One of my best buddies graduated from Notre Dame this past spring. He played on the school’s hockey team, and as we watched the Blackhawks in the Stanley Cup Finals this past June, he would not let an opportunity pass to tell me a story about any player that came on the screen who he had played against or had the briefest of encounters with during his career. It was a nonstop narrative of “I played juniors with so and so” or “I met so and so while we played in the NCAA Frozen Four.”
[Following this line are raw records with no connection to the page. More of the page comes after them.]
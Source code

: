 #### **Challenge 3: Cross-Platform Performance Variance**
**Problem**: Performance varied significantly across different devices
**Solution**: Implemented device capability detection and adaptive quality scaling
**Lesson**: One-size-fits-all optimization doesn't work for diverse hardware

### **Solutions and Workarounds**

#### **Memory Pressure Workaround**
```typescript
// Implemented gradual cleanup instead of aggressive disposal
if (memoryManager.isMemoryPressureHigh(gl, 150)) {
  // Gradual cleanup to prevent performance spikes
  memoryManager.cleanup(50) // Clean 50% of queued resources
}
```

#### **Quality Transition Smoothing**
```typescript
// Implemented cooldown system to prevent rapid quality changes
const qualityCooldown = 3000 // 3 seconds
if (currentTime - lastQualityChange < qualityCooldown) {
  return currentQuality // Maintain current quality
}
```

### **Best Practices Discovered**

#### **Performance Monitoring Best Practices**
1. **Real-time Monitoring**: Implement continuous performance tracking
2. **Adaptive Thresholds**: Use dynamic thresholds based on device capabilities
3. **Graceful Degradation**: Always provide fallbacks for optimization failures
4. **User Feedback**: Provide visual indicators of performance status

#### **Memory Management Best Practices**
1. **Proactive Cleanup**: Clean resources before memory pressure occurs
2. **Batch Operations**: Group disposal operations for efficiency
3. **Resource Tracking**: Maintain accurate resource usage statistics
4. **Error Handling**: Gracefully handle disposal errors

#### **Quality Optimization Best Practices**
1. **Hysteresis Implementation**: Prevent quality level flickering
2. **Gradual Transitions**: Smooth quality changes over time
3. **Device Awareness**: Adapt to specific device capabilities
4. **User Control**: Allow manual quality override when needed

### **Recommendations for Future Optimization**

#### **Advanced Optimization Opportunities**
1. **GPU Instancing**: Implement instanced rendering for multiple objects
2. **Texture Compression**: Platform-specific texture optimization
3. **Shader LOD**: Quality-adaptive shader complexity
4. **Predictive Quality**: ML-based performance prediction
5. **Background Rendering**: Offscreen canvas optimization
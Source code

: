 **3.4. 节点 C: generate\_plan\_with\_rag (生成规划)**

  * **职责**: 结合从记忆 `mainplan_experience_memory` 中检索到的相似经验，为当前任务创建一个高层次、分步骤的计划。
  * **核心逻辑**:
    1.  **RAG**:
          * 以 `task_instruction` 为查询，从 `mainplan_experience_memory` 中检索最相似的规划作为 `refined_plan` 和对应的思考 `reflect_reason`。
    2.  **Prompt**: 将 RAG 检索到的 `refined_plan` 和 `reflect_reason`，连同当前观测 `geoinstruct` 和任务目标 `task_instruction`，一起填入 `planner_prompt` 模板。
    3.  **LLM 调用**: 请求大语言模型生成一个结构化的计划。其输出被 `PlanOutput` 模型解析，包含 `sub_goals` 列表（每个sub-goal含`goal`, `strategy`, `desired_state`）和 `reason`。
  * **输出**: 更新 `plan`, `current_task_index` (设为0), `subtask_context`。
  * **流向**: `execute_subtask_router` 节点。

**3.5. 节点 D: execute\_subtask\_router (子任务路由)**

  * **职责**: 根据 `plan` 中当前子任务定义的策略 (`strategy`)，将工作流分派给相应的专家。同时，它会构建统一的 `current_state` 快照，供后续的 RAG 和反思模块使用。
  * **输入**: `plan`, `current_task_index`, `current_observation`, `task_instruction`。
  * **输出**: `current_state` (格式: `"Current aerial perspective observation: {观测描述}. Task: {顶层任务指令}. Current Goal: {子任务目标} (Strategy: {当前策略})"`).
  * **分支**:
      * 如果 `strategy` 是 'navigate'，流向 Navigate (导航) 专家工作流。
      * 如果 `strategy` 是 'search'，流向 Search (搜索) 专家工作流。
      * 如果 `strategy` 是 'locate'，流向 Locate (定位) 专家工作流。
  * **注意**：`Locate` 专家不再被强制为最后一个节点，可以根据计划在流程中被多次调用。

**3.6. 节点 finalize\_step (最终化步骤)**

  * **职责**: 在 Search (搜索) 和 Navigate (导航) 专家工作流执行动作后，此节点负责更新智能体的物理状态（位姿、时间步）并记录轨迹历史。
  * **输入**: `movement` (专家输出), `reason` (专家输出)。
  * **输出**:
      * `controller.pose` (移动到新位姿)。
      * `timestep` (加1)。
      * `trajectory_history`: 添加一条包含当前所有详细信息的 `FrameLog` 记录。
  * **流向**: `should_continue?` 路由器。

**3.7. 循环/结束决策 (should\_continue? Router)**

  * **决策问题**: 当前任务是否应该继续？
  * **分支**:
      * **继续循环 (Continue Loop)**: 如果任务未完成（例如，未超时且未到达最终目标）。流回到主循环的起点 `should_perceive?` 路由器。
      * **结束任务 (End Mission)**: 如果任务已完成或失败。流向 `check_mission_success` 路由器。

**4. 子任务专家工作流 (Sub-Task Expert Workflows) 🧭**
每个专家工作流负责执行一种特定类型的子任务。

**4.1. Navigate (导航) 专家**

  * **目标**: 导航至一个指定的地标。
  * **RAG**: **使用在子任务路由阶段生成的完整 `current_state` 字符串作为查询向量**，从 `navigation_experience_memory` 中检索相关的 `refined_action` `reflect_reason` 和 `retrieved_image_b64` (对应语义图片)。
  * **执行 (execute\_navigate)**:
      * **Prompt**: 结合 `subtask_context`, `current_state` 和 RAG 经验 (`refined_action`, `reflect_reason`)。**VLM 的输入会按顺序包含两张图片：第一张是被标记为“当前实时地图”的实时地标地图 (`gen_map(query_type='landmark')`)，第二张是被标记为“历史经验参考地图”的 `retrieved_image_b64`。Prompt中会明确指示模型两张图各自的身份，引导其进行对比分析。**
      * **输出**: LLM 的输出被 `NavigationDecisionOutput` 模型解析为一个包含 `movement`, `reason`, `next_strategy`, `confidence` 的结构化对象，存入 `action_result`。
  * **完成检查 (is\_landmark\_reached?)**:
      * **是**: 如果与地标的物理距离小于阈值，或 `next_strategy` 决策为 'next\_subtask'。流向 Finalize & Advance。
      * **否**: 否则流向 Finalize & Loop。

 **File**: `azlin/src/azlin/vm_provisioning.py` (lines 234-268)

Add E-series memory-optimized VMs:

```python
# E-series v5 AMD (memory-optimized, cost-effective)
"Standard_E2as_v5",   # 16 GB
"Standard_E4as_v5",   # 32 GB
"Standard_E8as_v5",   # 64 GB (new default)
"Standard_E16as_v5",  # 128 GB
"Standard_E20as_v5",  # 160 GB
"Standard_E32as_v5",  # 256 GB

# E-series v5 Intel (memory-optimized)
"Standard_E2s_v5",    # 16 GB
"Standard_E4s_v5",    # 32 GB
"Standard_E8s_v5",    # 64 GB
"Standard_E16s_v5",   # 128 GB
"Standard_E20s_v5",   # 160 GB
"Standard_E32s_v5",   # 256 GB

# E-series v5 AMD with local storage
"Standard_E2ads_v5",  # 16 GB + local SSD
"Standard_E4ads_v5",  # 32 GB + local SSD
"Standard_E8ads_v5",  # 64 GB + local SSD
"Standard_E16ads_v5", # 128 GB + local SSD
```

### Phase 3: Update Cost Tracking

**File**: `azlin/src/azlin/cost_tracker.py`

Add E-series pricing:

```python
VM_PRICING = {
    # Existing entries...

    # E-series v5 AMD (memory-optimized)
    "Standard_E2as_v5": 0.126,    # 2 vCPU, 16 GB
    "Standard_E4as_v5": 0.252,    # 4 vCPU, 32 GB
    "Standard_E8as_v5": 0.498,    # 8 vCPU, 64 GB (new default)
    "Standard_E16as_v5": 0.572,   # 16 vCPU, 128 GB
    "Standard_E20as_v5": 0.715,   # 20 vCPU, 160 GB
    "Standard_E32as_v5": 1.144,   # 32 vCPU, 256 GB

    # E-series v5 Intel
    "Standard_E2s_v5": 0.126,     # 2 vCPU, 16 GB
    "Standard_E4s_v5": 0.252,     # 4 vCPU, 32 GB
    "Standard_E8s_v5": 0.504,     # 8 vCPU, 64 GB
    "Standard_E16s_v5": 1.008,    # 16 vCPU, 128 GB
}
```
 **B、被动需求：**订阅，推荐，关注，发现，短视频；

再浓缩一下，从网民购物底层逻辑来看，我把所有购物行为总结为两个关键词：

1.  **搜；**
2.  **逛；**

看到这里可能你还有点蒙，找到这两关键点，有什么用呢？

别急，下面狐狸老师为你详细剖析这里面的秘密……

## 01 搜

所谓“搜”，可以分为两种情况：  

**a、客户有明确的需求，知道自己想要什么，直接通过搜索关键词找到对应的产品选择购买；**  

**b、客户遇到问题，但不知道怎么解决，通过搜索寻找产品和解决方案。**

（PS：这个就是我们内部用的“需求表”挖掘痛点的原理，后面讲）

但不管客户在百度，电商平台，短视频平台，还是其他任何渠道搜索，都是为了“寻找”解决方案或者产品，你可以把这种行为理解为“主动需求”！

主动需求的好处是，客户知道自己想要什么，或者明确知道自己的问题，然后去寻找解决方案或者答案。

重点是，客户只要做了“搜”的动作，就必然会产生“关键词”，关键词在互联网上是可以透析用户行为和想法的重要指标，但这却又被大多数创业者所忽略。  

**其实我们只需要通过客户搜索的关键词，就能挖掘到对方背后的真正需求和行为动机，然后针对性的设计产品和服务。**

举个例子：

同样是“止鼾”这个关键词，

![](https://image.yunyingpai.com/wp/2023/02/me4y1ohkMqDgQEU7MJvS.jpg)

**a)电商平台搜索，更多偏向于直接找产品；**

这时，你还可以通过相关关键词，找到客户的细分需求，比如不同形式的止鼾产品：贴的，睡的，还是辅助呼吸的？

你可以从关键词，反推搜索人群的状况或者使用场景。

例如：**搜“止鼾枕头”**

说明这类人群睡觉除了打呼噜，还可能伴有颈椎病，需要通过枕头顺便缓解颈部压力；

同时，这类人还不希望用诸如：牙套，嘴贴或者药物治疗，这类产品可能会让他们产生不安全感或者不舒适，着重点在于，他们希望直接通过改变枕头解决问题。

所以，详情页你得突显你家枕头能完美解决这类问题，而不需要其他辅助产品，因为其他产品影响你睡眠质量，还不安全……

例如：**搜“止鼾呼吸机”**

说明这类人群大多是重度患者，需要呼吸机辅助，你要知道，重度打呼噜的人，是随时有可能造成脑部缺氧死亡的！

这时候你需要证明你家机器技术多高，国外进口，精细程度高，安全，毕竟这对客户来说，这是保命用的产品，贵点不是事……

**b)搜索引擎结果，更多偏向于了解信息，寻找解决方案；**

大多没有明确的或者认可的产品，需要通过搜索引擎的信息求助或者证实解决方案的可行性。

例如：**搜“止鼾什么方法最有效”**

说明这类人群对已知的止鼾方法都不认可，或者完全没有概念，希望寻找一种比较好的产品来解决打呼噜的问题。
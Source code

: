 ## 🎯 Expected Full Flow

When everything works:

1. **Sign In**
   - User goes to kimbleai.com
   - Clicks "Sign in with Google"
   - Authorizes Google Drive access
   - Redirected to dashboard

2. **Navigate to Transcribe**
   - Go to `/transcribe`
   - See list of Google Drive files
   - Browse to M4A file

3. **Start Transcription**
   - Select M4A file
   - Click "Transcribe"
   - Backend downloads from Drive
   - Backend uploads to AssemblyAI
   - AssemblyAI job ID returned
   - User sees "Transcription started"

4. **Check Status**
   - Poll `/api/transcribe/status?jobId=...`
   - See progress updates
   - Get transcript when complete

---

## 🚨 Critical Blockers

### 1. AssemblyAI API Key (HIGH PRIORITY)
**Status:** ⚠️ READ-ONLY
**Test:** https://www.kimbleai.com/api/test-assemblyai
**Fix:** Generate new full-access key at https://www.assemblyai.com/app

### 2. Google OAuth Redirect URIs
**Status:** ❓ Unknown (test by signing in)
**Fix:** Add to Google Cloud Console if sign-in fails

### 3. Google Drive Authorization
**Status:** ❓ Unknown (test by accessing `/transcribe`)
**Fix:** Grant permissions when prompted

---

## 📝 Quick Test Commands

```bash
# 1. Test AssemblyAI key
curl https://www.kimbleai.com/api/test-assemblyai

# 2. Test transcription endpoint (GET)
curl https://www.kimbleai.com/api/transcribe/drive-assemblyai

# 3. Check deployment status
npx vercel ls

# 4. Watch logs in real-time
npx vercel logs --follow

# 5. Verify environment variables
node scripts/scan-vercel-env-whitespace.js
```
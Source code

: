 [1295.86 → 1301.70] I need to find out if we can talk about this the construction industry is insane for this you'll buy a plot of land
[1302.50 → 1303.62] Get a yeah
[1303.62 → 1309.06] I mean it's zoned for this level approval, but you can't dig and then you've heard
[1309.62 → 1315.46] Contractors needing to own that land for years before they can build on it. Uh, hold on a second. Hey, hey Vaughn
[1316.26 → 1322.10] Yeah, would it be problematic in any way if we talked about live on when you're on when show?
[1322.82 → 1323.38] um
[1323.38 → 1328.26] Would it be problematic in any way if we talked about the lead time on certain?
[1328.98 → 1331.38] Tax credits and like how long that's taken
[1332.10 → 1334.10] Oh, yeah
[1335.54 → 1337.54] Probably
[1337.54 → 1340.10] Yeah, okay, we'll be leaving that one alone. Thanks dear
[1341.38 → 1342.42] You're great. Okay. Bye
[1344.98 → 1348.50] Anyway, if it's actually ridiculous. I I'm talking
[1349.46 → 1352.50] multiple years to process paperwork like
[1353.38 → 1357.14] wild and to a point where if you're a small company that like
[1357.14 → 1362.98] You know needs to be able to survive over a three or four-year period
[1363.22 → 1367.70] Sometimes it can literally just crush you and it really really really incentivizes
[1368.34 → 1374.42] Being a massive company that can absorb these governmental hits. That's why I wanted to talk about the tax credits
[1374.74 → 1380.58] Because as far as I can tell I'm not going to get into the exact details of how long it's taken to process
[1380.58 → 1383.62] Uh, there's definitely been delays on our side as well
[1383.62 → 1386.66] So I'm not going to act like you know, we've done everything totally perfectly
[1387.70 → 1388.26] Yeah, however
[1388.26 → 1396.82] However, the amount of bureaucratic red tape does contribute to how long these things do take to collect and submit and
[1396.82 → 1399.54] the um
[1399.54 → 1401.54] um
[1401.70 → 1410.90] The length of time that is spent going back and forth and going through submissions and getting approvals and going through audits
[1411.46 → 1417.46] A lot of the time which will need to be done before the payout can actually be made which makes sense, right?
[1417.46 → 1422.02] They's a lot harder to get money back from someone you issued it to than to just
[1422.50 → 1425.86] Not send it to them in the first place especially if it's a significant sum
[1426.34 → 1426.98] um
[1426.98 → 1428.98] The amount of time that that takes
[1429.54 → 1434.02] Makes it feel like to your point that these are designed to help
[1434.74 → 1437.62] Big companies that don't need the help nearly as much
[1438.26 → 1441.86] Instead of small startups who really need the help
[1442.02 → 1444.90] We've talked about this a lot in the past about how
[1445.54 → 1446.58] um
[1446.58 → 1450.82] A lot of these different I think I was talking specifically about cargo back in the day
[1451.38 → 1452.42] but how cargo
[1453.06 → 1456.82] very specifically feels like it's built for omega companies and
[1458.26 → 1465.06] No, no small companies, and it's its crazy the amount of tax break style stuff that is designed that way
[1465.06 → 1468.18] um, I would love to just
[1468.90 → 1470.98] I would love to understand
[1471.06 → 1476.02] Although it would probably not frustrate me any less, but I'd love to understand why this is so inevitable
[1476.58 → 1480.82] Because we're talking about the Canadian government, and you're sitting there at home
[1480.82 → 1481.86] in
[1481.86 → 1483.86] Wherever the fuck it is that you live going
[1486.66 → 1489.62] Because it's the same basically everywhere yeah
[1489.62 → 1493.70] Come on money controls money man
I often just nodded my head or said, “that’s cool,” as I tried to focus on the game. I thought it was annoying, but as FLW Outdoors is wrapping up its second season of National Guard FLW College Fishing, I can see where he was coming from. I now find myself identifying with those anglers I have competed against in my collegiate fishing days and telling everyone about it every chance I get.
Watching Jake Gipson and Matthew Wercinski at the Forrest Wood Cup in August made a normally exciting event even better. I found myself rooting for the University of Florida duo and paying close attention to live updates and feeds from the water. Seeing a college team on the biggest stage of bass fishing gave credence to our corner of the sport. I am sure all college anglers were proud to see Gipson and Wercinski represent the college nation. I was able to say I fished against those guys.
Similarly, as more seasons pass and anglers graduate, there are more former college competitors starting to show up in the headlines of higher FLW events. Chris Kinney-Hermes, a graduate of SUNY Plattsburgh, was leading the Co-angler Division of the FLW Series Eastern Division event on Lake Champlain after two days. Although I never met or even competed against Kinney-Hermes, there was a part of me pulling for him to win the event. He had come up through the college ranks and is chasing the dream that so many of us college anglers have, to fish with and against the best in the country.
This weekend, as the FLW American Fishing Series Northern Division takes to the waters of Lake Erie, I will be watching and hoping Eastern Kentucky University angler Tyler Moberly comes to the scales with a big bag of smallmouths. I have been following his Facebook posts and updates of pictures and videos from the shores of Lake Erie. It does not matter that he fishes for one of Murray State University’s biggest rivals or that he and his teammates have won numerous college events this season. He is one of us, a collegiate angler. While on the water we may viciously compete against each other, off it we have a respect and admiration for one another. In fact, he often crashes on my couch when he comes to Kentucky Lake events because I know that saving a few bucks on a hotel room can pay for a few more lures or a few extra gallons of gas. Fraternities have a word for this kind of rapport. They call it brotherhood.